> HOW TO COMPLETE THIS TASK
Retype the following data exactly, but leave its pictures out.
Segment Open
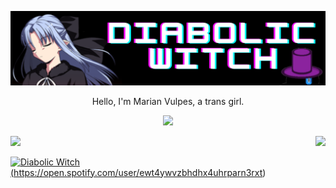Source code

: ![Diabolic Witch](https://github.com/DiabolicWitch/DiabolicWitch/blob/main/banner.png)
<p align="center">Hello, I'm Marian Vulpes, a trans girl.</p>

<p align="center">
  <a href="https://www.linkedin.com/in/marian-vulpes-bordin-912aa6250/">
    <img src="https://img.shields.io/badge/LinkedIn-0077B5?style=for-the-badge&logo=linkedin&logoColor=white">
  </a>
</p>

<div>
  <a href="https://github.com/DiabolicWitch">
  <img height="150em" src="https://github-readme-stats.vercel.app/api?username=DiabolicWitch&show_icons=true&theme=omni&include_all_commits=true&count_private=true"/>
  <img height="150em" style="float: right" src="https://github-readme-stats.vercel.app/api/top-langs/?username=DiabolicWitch&layout=compact&langs_count=7&theme=omni"/>
</div>

![Diabolic Witch](https:/now-playing-pqytlme7u-diabolicwitch.vercel.app/api/spotify)(https://open.spotify.com/user/ewt4ywvzbhdhx4uhrparn3rxt)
Segment Closed
> OUTPUT OF THE EXERCISE
Source code

: ![Diabolic Witch](https://github.com/DiabolicWitch/DiabolicWitch/blob/main/banner.png)
<p align="center">Hello, I'm Marian Vulpes, a trans girl.</p>

<p align="center">
  <a href="https://www.linkedin.com/in/marian-vulpes-bordin-912aa6250/">
    <img src="https://img.shields.io/badge/LinkedIn-0077B5?style=for-the-badge&logo=linkedin&logoColor=white">
  </a>
</p>

<div>
  <a href="https://github.com/DiabolicWitch">
  <img height="150em" src="https://github-readme-stats.vercel.app/api?username=DiabolicWitch&show_icons=true&theme=omni&include_all_commits=true&count_private=true"/>
  <img height="150em" style="float: right" src="https://github-readme-stats.vercel.app/api/top-langs/?username=DiabolicWitch&layout=compact&langs_count=7&theme=omni"/>
</div>

![Diabolic Witch](https:/now-playing-pqytlme7u-diabolicwitch.vercel.app/api/spotify)(https://open.spotify.com/user/ewt4ywvzbhdhx4uhrparn3rxt)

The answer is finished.